* **Records supplied**
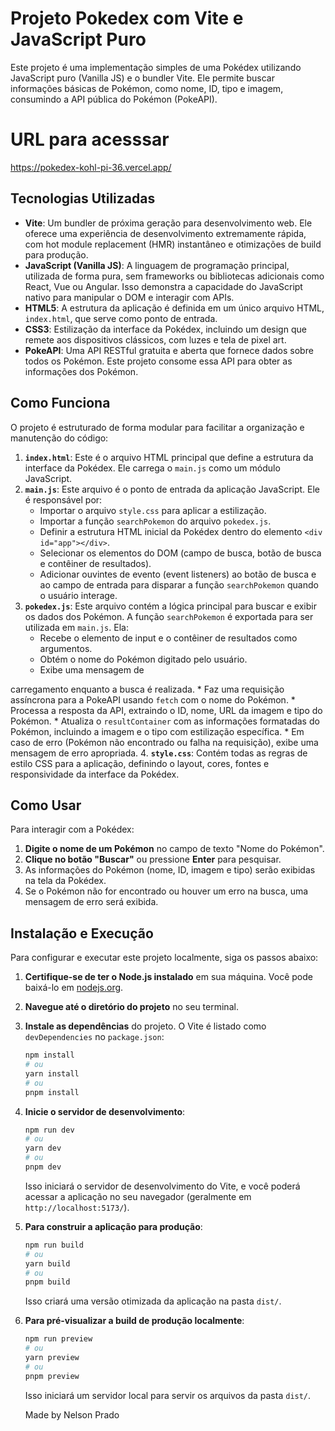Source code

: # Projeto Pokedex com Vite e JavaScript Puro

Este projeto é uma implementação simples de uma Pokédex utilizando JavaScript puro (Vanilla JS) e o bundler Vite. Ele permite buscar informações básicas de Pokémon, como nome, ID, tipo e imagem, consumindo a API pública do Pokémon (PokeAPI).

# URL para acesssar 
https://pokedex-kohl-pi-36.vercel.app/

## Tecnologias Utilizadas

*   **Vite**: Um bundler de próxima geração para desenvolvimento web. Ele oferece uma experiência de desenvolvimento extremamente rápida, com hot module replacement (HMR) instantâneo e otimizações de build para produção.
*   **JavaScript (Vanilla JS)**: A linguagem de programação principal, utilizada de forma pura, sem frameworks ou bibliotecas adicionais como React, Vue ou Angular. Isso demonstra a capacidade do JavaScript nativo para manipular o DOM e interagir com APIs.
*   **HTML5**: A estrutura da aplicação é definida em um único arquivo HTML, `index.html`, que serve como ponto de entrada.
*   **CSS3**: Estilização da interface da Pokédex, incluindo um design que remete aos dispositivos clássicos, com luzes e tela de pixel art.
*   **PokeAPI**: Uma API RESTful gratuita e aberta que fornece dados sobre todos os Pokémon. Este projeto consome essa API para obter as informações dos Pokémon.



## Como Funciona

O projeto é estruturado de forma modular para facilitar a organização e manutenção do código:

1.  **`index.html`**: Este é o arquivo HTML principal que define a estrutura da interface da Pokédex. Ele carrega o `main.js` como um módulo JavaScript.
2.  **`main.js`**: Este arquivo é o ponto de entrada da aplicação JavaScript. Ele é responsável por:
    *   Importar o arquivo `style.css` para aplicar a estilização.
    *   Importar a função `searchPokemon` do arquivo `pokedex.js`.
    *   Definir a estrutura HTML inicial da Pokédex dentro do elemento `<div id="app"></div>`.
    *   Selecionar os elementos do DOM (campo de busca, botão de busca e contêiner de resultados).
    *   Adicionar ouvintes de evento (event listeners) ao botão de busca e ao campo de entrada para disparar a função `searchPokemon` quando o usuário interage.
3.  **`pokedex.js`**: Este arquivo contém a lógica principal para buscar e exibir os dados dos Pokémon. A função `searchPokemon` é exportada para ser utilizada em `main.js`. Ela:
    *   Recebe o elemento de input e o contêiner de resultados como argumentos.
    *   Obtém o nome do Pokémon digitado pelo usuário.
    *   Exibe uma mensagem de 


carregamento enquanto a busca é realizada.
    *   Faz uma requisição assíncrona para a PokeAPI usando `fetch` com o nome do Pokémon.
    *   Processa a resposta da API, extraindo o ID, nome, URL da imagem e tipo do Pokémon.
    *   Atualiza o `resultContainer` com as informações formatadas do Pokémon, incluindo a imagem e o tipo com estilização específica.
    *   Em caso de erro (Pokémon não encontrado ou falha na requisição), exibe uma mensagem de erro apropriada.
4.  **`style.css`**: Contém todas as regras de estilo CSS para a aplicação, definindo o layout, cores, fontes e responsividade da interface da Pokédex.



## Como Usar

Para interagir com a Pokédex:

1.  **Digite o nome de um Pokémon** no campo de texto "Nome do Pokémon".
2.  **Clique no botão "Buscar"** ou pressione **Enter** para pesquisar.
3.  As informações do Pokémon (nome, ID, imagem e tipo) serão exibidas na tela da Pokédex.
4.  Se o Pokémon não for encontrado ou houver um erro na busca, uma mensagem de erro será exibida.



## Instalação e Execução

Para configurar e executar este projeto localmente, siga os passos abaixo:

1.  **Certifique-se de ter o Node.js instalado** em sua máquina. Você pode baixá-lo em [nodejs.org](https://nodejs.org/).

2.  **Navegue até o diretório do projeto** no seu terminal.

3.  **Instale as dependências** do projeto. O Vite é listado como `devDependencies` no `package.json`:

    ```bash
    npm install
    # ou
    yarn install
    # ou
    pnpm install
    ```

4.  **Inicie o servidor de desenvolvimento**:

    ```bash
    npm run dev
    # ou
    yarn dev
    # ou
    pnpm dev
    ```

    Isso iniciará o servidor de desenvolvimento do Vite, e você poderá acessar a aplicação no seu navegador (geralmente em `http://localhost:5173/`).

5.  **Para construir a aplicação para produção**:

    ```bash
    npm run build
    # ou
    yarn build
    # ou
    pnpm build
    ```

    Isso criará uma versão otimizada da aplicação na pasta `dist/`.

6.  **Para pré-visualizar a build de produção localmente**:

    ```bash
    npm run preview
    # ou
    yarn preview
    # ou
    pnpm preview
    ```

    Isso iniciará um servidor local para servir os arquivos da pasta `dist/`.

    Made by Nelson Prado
* * *
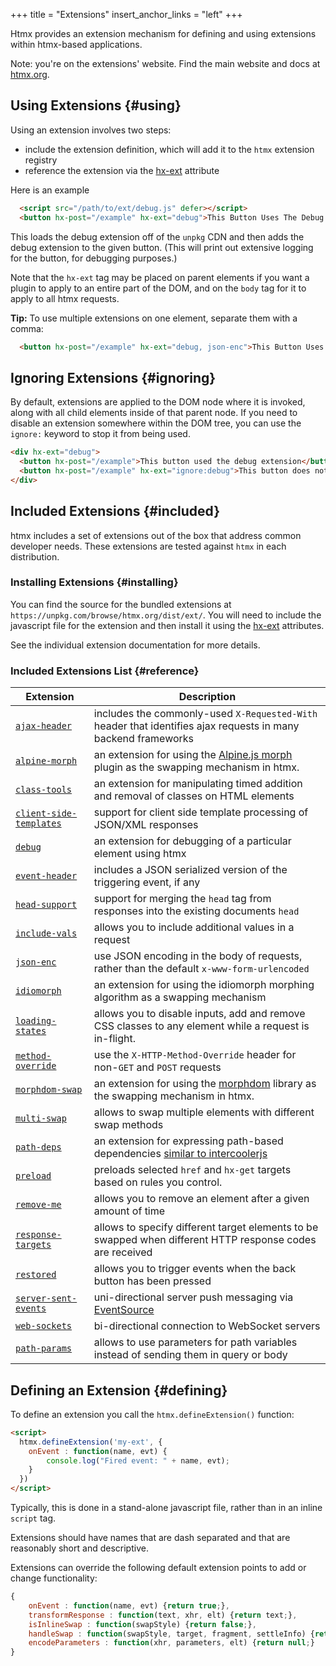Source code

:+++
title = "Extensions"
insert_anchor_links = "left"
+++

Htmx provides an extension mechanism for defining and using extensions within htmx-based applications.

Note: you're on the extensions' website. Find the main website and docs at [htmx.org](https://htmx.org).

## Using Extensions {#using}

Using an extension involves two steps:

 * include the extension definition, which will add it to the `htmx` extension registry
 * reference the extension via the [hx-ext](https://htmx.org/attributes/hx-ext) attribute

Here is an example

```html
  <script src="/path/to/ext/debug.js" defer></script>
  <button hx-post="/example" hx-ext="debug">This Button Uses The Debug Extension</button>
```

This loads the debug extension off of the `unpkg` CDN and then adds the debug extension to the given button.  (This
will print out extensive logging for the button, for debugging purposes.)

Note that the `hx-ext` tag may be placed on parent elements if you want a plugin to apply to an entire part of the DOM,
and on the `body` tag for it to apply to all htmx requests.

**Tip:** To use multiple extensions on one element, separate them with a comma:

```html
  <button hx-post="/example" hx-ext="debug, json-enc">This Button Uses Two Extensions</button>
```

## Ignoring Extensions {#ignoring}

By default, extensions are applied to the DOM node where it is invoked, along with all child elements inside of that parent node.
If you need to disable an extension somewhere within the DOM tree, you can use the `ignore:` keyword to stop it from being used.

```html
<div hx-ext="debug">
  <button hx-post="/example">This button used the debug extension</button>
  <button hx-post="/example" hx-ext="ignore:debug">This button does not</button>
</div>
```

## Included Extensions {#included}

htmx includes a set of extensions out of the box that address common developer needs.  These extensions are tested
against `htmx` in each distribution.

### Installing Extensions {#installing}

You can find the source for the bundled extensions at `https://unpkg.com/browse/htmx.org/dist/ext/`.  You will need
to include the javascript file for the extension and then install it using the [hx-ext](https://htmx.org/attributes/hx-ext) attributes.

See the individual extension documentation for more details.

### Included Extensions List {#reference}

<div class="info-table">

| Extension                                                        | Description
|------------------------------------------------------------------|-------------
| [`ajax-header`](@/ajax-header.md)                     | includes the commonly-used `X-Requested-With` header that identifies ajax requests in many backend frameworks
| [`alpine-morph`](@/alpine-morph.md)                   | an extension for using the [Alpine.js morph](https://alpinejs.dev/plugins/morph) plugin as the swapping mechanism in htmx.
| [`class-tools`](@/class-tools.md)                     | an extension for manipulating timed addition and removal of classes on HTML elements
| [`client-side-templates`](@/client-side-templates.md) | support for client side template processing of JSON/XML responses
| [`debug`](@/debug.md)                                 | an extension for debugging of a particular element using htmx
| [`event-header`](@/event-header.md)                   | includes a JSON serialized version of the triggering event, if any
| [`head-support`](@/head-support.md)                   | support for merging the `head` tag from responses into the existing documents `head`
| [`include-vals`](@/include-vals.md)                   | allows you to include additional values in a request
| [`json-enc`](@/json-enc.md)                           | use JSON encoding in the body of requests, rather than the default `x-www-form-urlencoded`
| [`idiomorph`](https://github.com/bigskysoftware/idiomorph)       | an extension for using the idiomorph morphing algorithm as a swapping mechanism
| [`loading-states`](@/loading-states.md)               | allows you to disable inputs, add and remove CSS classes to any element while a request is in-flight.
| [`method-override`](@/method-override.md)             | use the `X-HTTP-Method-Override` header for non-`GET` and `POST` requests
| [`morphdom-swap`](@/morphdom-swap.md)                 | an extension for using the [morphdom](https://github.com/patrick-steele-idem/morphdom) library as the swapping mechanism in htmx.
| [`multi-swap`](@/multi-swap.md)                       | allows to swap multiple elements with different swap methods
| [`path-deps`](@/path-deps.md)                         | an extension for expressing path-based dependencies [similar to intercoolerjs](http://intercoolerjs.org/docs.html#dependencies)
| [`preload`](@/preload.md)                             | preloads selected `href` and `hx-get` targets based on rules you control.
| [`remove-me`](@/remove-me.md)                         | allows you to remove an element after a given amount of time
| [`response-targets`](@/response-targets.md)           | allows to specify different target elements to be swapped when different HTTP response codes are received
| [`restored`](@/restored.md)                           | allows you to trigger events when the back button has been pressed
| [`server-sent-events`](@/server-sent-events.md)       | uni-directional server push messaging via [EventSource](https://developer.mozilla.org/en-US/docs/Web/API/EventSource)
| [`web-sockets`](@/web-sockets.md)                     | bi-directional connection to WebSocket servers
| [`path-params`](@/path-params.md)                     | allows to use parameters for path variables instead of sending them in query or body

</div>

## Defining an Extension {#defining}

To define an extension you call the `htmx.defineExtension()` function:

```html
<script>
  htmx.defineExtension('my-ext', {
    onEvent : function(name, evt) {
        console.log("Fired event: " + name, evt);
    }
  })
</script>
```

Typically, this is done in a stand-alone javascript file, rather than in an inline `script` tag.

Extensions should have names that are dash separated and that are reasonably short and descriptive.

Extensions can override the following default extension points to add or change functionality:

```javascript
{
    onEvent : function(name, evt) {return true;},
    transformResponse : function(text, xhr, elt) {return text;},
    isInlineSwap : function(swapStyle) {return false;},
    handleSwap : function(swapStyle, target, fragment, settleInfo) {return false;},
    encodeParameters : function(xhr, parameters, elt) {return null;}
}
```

* **Required action**
Here the output must be the lines above from the line with "Para configurar e" to the line with "Made by Nelson Prado", both included, duplicated word for word and nothing else.

* **Reply**
Para configurar e executar este projeto localmente, siga os passos abaixo:

1.  **Certifique-se de ter o Node.js instalado** em sua máquina. Você pode baixá-lo em [nodejs.org](https://nodejs.org/).

2.  **Navegue até o diretório do projeto** no seu terminal.

3.  **Instale as dependências** do projeto. O Vite é listado como `devDependencies` no `package.json`:

    ```bash
    npm install
    # ou
    yarn install
    # ou
    pnpm install
    ```

4.  **Inicie o servidor de desenvolvimento**:

    ```bash
    npm run dev
    # ou
    yarn dev
    # ou
    pnpm dev
    ```

    Isso iniciará o servidor de desenvolvimento do Vite, e você poderá acessar a aplicação no seu navegador (geralmente em `http://localhost:5173/`).

5.  **Para construir a aplicação para produção**:

    ```bash
    npm run build
    # ou
    yarn build
    # ou
    pnpm build
    ```

    Isso criará uma versão otimizada da aplicação na pasta `dist/`.

6.  **Para pré-visualizar a build de produção localmente**:

    ```bash
    npm run preview
    # ou
    yarn preview
    # ou
    pnpm preview
    ```

    Isso iniciará um servidor local para servir os arquivos da pasta `dist/`.

    Made by Nelson Prado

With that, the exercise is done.